What REALLY makes New York bagels the best?
The bakers tell all
Forget apples, "a bagel a day keeps the doctor away" is the motto for most New Yorkers. While bakeries around the world try their hand at creating a bread product similar to that of the famed East Coast specialty, there just really is nothing like a Manhattan bagel—but why?
“It’s 100 percent the water,” Christopher Pugliese, owner of Tompkins Square Bagels, told Culture Trip. “There’s no question about it.”
While the high-quality ingredients, professional ovens, precise boiling techniques, and family recipes definitely don't hurt the process, everyone in New York swears its the water that is the secret ingredient.
The precious water comes initially from the Catskills and runs down through the Central Park Reservoir. The tunnels and waterways are full of nutrient-rich minerals such as copper, iron, and calcium. This supposedly adds to the chewy, doughy texture of NY bagels.

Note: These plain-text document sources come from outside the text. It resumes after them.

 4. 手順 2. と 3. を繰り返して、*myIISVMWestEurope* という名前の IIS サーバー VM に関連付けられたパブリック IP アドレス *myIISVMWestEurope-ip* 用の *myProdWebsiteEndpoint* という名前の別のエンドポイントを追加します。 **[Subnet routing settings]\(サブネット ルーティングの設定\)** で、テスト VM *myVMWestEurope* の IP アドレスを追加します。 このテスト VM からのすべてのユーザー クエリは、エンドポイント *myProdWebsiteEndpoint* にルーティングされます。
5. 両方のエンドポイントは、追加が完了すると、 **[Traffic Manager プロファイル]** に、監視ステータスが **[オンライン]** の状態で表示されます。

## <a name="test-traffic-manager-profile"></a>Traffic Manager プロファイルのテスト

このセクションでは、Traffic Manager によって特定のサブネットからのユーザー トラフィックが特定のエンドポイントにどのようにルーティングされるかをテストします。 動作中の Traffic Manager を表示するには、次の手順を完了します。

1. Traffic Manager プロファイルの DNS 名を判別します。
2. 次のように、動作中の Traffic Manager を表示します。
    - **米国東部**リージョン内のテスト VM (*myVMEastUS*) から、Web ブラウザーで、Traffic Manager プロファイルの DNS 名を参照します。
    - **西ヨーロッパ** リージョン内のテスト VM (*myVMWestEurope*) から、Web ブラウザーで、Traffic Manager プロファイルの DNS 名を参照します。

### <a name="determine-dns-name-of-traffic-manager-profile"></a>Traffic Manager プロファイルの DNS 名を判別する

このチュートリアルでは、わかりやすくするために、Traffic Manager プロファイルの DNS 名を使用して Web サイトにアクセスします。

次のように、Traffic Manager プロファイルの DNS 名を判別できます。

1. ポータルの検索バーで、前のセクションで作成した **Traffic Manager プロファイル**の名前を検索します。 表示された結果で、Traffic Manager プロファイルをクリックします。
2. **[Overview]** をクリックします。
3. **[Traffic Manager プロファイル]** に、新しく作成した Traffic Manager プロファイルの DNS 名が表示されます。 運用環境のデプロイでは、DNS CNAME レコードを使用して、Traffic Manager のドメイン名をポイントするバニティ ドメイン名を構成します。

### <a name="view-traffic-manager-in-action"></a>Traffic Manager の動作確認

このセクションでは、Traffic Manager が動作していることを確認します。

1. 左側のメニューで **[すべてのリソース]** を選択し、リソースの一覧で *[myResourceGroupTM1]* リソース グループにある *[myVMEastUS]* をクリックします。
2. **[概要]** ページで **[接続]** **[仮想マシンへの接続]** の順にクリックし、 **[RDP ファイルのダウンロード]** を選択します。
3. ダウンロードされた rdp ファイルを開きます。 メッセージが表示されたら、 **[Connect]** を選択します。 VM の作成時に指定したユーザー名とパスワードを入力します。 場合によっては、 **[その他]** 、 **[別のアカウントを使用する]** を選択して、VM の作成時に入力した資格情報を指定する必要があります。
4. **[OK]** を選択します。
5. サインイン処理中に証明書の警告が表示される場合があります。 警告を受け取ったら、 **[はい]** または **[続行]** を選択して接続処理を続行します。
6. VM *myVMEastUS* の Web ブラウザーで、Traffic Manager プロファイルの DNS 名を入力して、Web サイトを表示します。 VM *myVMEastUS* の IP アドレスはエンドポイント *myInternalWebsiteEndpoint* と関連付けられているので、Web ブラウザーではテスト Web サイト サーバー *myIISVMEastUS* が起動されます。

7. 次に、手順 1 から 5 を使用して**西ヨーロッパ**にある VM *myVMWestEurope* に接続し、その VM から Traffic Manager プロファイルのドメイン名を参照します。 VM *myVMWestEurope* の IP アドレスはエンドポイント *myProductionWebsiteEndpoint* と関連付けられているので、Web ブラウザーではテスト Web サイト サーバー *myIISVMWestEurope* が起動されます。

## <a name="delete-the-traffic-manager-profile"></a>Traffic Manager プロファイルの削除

Dianna Daoheung, the executive baker at Black Seed Bagels, even went as far as to say that bagel shops around the world often ship New York water as a way to replicate them. But many argue that you have to be simultaneously taking a bite and yelling at a taxi driver for it to be a real New York bagel experience.
“I like to use the analogy of champagne: You can’t call it champagne if it’s not made in Champagne,” Daoheung told Culture Trip.
There you have it! New York is the bagel capital of the world, and you'll have to fly in to try one—or a dozen. Pass the schmear.